What is the best strategy for getting our brand out there?


----------



## SeasonEnds (Sep 9, 2007)

What have you tried? Word of mouth is always good. I'm all about inexpensive marketing! You have indie clothing, why not support indie bands? Throw local concerts presented by your clothing company. It all depends on your market. What kind of people are in your market?


----------



## TRENZZA (Nov 5, 2007)

Have you tried direct e-mail marketing. If you know who your target market is, you can contact Naz Creative. They do all of our online marketing. They sell and rent opt-in emails. They have access to over 40 million emails. VERY powerful target marketing.


----------



## baumwolle (Mar 4, 2006)

as stated above: figure out who your market is. and be willing to expand idea that when you find out that people you had no idea about are into your stuff!

lots of gems here to read in the "t-shirt marketing" folder.

i'm all for cheap too. all along, i underestimated myspace but recently have been doing a bit more there and have gotten more mailing list submissions and a few sales. (other posts here warn of the fair-weather nature of myspace for marketers and how they can pull the plug, so be warned.)


----------



## ReThink Clothing (Jan 15, 2008)

Besides what the other people said, before getting your brand out there have a "brand". A brand is more than a name, you gotta develop the core ideals, direction and the such.


----------



## sonambulo (Sep 22, 2007)

also remember that because you're selling limited tees you arent goin to market your stuff like most others. you wanna market to that particular crowd that will be come devotees so to speak. not just someone that wants a one time tee. so i dont think myspace and facebook is your best bet, especially cause you only make 10 of each. 
you want it to know primarily by those that are the elite of your group and those outside of this will find out about it because they wanna do what the elite are doing. ex louis vuiton (though thats a totally diff market the principal applies).

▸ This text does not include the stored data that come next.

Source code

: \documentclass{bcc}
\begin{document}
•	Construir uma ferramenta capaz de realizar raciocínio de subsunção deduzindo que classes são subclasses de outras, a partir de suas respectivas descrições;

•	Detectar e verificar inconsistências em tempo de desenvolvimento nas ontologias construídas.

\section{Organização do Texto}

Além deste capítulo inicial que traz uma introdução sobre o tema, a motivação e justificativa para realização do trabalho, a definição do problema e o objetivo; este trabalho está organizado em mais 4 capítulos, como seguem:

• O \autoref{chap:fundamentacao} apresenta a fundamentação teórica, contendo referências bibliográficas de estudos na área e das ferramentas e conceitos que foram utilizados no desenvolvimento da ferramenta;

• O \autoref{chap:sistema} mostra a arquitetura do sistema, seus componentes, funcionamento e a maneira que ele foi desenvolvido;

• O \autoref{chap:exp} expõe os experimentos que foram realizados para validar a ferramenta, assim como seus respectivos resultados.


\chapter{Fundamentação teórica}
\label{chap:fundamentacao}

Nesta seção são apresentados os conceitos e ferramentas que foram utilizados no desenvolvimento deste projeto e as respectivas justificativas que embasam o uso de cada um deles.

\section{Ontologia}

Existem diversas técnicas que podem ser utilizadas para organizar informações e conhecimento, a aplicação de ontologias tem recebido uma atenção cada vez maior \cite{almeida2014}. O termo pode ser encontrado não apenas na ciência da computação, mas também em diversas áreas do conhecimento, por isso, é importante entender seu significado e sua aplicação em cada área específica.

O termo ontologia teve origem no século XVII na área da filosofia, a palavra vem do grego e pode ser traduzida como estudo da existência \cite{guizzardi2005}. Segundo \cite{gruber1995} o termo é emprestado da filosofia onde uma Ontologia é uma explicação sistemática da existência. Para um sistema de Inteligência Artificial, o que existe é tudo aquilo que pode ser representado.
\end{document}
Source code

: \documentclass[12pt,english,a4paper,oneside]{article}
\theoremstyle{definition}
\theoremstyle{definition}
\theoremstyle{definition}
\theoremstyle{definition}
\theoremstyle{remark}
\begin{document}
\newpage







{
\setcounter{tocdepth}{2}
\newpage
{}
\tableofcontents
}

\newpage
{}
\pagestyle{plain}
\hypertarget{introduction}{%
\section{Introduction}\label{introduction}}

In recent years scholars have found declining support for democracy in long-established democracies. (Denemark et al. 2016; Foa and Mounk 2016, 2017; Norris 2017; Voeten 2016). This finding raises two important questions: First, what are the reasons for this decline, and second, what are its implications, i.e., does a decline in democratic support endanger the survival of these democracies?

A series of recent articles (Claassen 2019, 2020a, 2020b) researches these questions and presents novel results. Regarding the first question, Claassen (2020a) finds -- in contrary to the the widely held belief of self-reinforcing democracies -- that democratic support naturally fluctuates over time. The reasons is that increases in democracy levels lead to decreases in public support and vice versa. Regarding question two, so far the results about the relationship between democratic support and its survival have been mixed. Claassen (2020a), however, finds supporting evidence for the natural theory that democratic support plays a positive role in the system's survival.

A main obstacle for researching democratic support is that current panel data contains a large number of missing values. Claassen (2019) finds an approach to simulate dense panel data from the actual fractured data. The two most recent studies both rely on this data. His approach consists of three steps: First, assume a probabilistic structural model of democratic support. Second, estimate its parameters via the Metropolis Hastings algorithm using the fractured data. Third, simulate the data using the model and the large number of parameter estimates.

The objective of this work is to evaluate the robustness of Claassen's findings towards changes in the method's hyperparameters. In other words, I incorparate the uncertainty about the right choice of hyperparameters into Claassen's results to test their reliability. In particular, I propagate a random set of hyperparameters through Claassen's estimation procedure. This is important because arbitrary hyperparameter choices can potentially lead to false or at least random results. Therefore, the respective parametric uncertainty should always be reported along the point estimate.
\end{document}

DONT look for just any type of advertising. i say your best friend is word of mouth, sending your stuff to the elite of your crowd and letting the word be passed on. send/give your stuff to people that really like this kind of stuff so that you're guaranteed their talking to others about it.


----------



## thegiftsolution (Mar 25, 2008)

You are only offering SM & LG, very limited selection. You need to offer all sizes in order to have a chance of getting orders. Just my thought.


----------



## xbftees (Jun 9, 2008)

Since you're selling artsy high end items you might want to try listing your stuff on Etsy (etsy.com). You can also submit your designs to some fashion and indie design bloggers to see if you can get them to write a review for you. The links will help your search engine optimization and get people interested in your kind of tees to visit your site.


----------



## gorilladuck (Jan 28, 2008)

Do you have an examples of fashion and indie design blogs that I could check out? I really don't understand how this blogging thing works. I've been told that I should have a blog, but why would strangers read my blog? It makes more sense to get bloggers who already have decent readerships to check out my designs and get them to write a review.


----------



## xbftees (Jun 9, 2008)

gorilladuck said:


> Do you have an examples of fashion and indie design blogs that I could check out? I really don't understand how this blogging thing works. I've been told that I should have a blog, but why would strangers read my blog? It makes more sense to get bloggers who already have decent readerships to check out my designs and get them to write a review.


There are tons and tons of blogs like this. A few I can think of off the top of my head:
Modish
Fabulist
Design Sponge
SF Girl By Bay
Indie Finds
Scoutie Girl
Indie Parade
Cuteable
Bloesem
Poppytalk

There are probably literally hundreds of these. You can find the ones above by searching for em on Google. You will see many of them have links to each other so you can start clicking around to see who their "friends" are and find mroe blogs that way.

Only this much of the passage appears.